Но можно смотреть и на более раннее время, ведь, строго говоря, церковное искусство окружает людей чуть ли не с самого раннего детства. Так было и со мной, родившимся в 1980 году. Например, в учебниках истории я прямо помню страничку, на которой была домонгольская мозаика — Димитрий Солунский из собора Михайловского Златоверхого монастыря в Киеве, сейчас она находится в Третьяковской галерее.

— Окружает — это одно. Но разве достаточно просто видеть церковное искусство, чтобы понять его?

— Икона, если она настоящая, действует и на язычников, и на совершенно непросвещенных людей. Пусть они сначала вообще не понимают, о чем она, тем более не видят богословских смыслов: это уже следующий этап, который наступит не сразу, когда ты задумаешься о богословии… Росток от зароненного иконой зерна может взойти в человеке через 10, 15 лет совершенно неожиданно.
Про ростки — кроме рассказанных уже случаев помню, как в начале 1990‑х я, юноша, крещенный в детстве, но еще далекий от Церкви, заходил в только что открывшиеся наши петербургские храмы. Во многих не было видно куполов — их закрывали настроенные бетонные перекрытия. И даже такие интерьеры сильно влияли на меня: я чувствовал, что там есть нечто таинственное, настоящее и живое. Я заходил с этюдником в Александро-­Невскую лавру, ставил его, начинал писать. С удивлением слушал странно звучавший тогда для меня вопрос: «А у тебя благословение есть?»
Кроме того, я знакомился с шедеврами русского и зарубежного искусства, в том числе имеющими христианские сюжеты. Дело кончилось тем, что в конце обучения в СХШ я писал композиции только на библейские сюжеты: другие темы меня вообще перестали интересовать.
Когда мне было 17 лет, я, рассматривая альбомы издательства «Аврора» «Московская школа» и «Новгородская школа», уже сознательно открыл для себя древнерусскую икону во всей её сложности, а не как раньше, только эстетически. Я увидел в иконе тот невероятный мир, который от меня был раньше закрыт, и понял, что всё, чему я успел научиться (а нас учили на самом высоком уровне, СХШ — уровень хорошего художественного училища), — очень слабый отблеск того, что делали древнерусские мастера, и мне хочется именно этим заниматься. Настолько, что думал бросить то искусство, которому учился… Ведь всё то совершенство, к которому я стремился, есть именно в иконе.

Люди и манекены

— Но ­все-таки решили пойти учиться в Санкт-­Петербургскую академию художеств?

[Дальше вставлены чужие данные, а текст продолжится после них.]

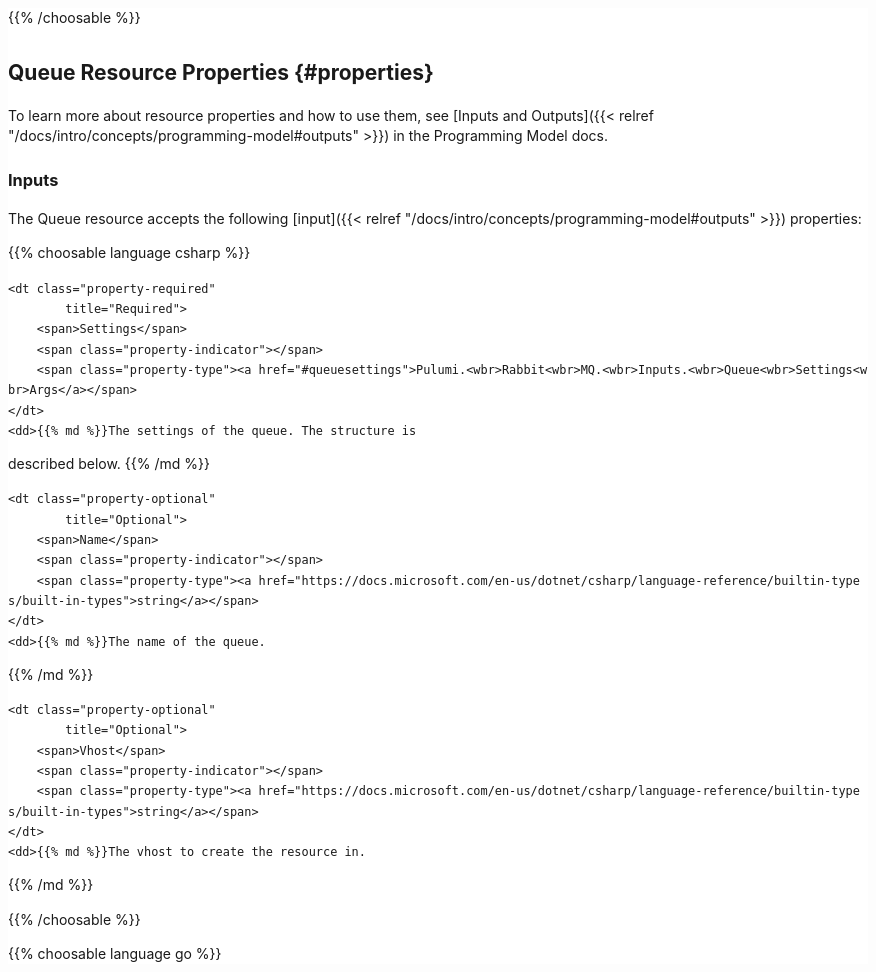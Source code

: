 {{% /choosable %}}

## Queue Resource Properties {#properties}

To learn more about resource properties and how to use them, see [Inputs and Outputs]({{< relref "/docs/intro/concepts/programming-model#outputs" >}}) in the Programming Model docs.

### Inputs

The Queue resource accepts the following [input]({{< relref "/docs/intro/concepts/programming-model#outputs" >}}) properties:




{{% choosable language csharp %}}
<dl class="resources-properties">

    <dt class="property-required"
            title="Required">
        <span>Settings</span>
        <span class="property-indicator"></span>
        <span class="property-type"><a href="#queuesettings">Pulumi.<wbr>Rabbit<wbr>MQ.<wbr>Inputs.<wbr>Queue<wbr>Settings<wbr>Args</a></span>
    </dt>
    <dd>{{% md %}}The settings of the queue. The structure is
described below.
{{% /md %}}</dd>

    <dt class="property-optional"
            title="Optional">
        <span>Name</span>
        <span class="property-indicator"></span>
        <span class="property-type"><a href="https://docs.microsoft.com/en-us/dotnet/csharp/language-reference/builtin-types/built-in-types">string</a></span>
    </dt>
    <dd>{{% md %}}The name of the queue.
{{% /md %}}</dd>

    <dt class="property-optional"
            title="Optional">
        <span>Vhost</span>
        <span class="property-indicator"></span>
        <span class="property-type"><a href="https://docs.microsoft.com/en-us/dotnet/csharp/language-reference/builtin-types/built-in-types">string</a></span>
    </dt>
    <dd>{{% md %}}The vhost to create the resource in.
{{% /md %}}</dd>

</dl>
{{% /choosable %}}


{{% choosable language go %}}
<dl class="resources-properties">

— Во мне бушевали противоречия. Как это — опять заниматься этими академическими штудиями, анатомией, перспективой, писать и рисовать обнаженную натуру?! Последний вопрос стоял особенно остро. А потом, чуть ли не в самый последний момент, я понял, что нужно поступать в церковно-­историческую мастерскую, которой руководит профессор Александр Константинович Крылов. Но и тут на первом курсе подумывал бросить институт. Сомнения улеглись только к третьему курсу, когда мы стали разрабатывать композиции монументальных росписей, проекты иконостасов, изучали иконографию и богословие церковного искусства. Уже с первого курса я обучался в иконописной мастерской Александро-­Невской лавры, которой руководит Дмитрий Геннадьевич Мироненко — мой первый учитель в иконописи.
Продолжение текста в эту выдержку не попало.